#### Problem requirements:
The lines from the start of the records through the one containing "miteinander zu kommunizieren" are to be transcribed exactly, and nothing else.

#### Given data:
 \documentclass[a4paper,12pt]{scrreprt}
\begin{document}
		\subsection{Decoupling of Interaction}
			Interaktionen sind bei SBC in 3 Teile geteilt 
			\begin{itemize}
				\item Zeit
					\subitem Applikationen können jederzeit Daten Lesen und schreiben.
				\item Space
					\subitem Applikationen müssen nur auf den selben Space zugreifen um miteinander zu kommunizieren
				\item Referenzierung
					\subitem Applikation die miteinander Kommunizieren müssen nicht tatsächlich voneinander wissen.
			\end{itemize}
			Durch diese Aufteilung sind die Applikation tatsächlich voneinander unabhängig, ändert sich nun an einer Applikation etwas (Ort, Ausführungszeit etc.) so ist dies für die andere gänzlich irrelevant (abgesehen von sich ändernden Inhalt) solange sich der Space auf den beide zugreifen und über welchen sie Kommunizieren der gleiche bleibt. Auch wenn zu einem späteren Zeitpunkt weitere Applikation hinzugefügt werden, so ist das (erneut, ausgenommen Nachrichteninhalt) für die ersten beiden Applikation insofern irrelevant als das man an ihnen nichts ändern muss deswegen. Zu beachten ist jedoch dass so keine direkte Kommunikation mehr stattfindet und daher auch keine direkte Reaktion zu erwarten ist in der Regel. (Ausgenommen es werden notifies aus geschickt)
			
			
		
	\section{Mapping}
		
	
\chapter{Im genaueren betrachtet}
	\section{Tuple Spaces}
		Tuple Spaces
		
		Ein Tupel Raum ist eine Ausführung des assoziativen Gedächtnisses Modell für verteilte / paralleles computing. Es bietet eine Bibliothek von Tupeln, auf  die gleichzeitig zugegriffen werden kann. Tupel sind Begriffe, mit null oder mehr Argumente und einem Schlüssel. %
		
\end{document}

#### Written response:
 \documentclass[a4paper,12pt]{scrreprt}
\begin{document}
		\subsection{Decoupling of Interaction}
			Interaktionen sind bei SBC in 3 Teile geteilt 
			\begin{itemize}
				\item Zeit
					\subitem Applikationen können jederzeit Daten Lesen und schreiben.
				\item Space
					\subitem Applikationen müssen nur auf den selben Space zugreifen um miteinander zu kommunizieren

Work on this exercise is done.